ACCEPTED!! score=138 j=138 m=0 bytes=2718
הההההההההההההההההההההההההההההההההההההההההההההההההההההההההההההההההההההההההההההההההההההההההההההההההההההההההההההההההההההההההההההההההההההההההההההההההההההההההההההההההההההההההההההההההההההההההההההההההההההההההההההההההההההההההההההההההההההההההההההההההההההההההההההההההההההההההההההההההההההההההההההההההההההההההההההההההההההההההההההההההההההההההההההההההההההההההההההההההההההההההההההההההההההההההההההההההההההההההההההההההההההההההההההההההההההההההההההההההההההההההההההההההההההההההההההההההההההההההההההההההההההההההההההההההההההההההההההההה
XXXXXXXXXXXXXXXXXXXXXXXXXXXXXXXXXXXXXXXXXXXXXXXXXXXXXXXXXXXXXXXXXXXXXXXXXXXXXXXXXXXXXXXXXXXXXXXXXXXXXXXXXXXXXXXXXXXXXXXXXXXXXXXXXXXXXXXXXXXXXXXXXXXXXXXXXXXXXXXXXXXXXXXXXXXXXXXXXXXXXXXXXXXXXXXXXXXXXXXXXXXXXXXXXXXXXXXXXXXXXXXXXXXXXXXXXXXXXXXXXXXXXXXXXXXXXXXXXXXXXXXXXXXXXXXXXXXXXXXXXXXXXXXXXXXXXXXXXXXXXXXXXXXXXXXXXXXXXXXXXXXXXXXXXXXXXXXXXXXXXXXXXXXXXXXXXXXXXXXXXXXXXXXXXXXXXXXXXXXXXXXXXXXXXXXXXXXXXXXXXXXXXXXXXXXXXXXXXXXXXXXXXXXXXXXXXXXXXXXXXXXXXXXXXXXXXXXXXXXXXXXXXXXXXXXXXXXXXXXXXXXXXXXXXXXXXXXXXXXXXXXXXXXXXXXX

Standard Error

------------------- vsm --------------------
# ======= In(0): ((8_L2B:1, 8_L1B:1, 16:1))@LM0 / ULong =======
d set $lm0n0c0b0 1 000000000000002F # values=[47] / ULong @[0]
d set $lm2n0c0b0 1 0000000000000066 # values=[102] / ULong @[1]
d set $lm4n0c0b0 1 000000000000029E # values=[670] / ULong @[2]
d set $lm6n0c0b0 1 0000000000000100 # values=[256] / ULong @[3]
d set $lm8n0c0b0 1 0000000000000021 # values=[33] / ULong @[4]
d set $lm10n0c0b0 1 0000000000000305 # values=[773] / ULong @[5]

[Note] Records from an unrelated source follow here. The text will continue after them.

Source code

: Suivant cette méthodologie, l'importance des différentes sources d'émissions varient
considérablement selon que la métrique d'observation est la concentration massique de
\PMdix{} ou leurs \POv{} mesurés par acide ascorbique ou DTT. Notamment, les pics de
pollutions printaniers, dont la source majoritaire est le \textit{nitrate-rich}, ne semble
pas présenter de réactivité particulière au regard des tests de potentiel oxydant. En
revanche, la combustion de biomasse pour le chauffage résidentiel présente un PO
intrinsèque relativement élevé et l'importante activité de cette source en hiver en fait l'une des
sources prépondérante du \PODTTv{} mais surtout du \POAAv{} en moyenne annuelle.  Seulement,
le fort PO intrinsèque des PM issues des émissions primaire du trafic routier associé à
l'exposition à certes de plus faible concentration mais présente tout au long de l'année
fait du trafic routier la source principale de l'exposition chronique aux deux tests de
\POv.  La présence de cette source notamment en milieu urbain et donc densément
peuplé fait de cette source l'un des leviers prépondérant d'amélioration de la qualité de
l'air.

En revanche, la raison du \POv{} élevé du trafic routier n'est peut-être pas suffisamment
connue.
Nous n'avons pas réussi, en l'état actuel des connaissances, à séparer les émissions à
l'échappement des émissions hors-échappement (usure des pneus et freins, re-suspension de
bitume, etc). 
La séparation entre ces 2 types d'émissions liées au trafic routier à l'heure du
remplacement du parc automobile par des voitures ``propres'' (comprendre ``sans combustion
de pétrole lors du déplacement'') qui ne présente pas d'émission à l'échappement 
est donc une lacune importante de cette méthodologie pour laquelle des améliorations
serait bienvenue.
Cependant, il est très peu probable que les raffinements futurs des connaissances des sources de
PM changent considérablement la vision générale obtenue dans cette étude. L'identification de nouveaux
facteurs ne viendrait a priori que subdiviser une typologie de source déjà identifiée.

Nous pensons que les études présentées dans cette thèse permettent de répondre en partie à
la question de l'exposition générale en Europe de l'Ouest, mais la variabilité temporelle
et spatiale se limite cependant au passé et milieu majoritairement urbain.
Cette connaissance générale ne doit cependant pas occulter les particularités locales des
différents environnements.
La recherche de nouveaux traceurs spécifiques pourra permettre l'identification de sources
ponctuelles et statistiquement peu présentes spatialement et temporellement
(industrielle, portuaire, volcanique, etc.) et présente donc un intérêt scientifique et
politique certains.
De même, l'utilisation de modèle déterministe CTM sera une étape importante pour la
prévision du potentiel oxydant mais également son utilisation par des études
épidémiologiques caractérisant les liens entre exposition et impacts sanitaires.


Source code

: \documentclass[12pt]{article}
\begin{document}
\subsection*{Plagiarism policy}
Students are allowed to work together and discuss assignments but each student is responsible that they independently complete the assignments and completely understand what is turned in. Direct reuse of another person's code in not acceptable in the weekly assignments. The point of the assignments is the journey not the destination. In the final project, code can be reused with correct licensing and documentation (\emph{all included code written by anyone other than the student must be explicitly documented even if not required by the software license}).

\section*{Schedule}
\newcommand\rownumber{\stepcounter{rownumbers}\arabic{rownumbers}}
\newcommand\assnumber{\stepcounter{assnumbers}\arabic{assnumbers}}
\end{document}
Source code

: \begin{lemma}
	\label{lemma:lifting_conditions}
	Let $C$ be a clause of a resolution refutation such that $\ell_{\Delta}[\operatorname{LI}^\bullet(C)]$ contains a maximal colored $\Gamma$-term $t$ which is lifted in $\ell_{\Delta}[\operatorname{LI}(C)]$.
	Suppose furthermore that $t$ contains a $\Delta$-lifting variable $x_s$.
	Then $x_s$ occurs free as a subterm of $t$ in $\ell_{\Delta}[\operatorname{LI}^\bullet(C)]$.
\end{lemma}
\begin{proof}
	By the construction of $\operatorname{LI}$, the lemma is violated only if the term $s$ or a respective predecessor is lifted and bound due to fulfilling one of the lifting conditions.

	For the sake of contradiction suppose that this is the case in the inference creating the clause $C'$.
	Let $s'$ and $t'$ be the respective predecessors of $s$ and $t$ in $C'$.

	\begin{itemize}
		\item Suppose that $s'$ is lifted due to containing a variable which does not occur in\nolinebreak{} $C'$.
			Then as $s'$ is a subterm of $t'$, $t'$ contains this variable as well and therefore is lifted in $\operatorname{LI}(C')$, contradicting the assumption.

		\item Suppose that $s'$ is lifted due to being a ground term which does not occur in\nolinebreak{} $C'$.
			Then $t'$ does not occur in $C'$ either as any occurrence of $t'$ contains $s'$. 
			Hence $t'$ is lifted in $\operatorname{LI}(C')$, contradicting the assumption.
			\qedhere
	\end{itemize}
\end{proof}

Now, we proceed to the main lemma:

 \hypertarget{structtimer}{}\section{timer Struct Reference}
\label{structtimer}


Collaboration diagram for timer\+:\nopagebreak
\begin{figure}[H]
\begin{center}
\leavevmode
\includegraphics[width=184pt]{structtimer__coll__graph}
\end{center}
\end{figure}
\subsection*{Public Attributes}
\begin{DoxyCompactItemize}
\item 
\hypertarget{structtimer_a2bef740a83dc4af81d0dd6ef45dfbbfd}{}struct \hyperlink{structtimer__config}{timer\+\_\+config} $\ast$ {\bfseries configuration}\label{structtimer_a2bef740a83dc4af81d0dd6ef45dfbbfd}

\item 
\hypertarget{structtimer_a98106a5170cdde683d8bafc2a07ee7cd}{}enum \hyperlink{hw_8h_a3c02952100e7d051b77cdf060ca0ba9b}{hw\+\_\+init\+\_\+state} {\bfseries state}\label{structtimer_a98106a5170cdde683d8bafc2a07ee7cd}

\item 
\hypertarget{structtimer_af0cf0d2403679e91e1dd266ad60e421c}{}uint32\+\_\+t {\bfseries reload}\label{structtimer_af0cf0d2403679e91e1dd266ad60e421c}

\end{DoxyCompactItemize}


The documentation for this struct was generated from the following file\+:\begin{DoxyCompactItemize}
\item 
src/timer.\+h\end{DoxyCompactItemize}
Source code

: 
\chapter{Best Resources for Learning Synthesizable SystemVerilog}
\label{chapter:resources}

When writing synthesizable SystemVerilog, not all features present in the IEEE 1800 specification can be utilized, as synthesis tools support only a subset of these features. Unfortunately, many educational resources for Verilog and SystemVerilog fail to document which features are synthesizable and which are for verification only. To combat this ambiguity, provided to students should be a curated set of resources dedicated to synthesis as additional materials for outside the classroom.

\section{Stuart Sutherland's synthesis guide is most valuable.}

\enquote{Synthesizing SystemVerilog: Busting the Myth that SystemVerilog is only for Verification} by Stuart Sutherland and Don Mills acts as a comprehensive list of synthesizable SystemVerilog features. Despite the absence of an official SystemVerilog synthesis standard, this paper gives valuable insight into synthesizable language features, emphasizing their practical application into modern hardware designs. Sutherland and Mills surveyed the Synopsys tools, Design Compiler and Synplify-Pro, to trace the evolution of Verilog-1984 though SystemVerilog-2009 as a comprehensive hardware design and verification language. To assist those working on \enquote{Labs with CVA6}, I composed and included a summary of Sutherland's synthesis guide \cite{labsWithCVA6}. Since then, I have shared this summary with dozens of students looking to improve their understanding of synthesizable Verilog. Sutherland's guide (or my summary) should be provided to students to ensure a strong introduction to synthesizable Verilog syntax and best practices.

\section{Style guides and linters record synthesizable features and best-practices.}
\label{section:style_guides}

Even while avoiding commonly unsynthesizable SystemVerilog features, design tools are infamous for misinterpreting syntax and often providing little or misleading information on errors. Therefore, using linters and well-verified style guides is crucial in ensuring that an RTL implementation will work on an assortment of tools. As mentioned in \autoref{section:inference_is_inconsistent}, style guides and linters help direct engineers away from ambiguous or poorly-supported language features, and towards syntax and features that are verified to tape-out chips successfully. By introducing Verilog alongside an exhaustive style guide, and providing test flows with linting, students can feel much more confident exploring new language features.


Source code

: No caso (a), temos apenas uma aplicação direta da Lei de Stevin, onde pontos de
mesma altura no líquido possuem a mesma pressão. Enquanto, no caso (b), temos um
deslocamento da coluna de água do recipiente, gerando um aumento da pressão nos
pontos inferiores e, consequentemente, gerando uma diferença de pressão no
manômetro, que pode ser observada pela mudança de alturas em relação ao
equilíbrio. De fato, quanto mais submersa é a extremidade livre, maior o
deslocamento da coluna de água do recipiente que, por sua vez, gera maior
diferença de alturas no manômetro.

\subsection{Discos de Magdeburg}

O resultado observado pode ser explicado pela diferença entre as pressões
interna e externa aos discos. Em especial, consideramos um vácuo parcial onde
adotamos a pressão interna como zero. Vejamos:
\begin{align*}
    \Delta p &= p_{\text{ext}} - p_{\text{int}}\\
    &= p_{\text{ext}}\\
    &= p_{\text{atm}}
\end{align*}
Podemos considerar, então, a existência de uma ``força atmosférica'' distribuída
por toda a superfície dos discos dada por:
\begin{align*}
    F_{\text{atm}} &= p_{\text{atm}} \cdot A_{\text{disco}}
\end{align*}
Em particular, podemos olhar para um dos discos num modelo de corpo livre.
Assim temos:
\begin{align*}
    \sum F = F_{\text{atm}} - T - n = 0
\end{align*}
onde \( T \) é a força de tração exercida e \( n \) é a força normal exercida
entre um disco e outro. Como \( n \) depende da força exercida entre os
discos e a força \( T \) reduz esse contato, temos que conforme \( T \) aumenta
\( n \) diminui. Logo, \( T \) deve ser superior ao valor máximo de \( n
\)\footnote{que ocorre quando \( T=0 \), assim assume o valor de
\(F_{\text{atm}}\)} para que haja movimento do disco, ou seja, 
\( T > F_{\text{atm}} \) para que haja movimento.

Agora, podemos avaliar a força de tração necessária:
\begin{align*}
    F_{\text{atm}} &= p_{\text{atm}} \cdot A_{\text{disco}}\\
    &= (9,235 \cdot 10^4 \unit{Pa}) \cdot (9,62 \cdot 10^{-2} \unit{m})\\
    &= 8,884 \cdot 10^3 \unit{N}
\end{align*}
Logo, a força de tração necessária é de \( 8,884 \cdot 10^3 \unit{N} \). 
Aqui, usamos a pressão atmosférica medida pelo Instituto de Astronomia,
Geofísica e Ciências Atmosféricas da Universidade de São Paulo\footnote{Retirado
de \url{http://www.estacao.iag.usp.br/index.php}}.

d set $lm12n0c0b0 1 00000000000003B9 # values=[953] / ULong @[6]
d set $lm14n0c0b0 1 00000000000002F3 # values=[755] / ULong @[7]
d set $lm16n0c0b0 1 000000000000035B # values=[859] / ULong @[8]
d set $lm18n0c0b0 1 0000000000000160 # values=[352] / ULong @[9]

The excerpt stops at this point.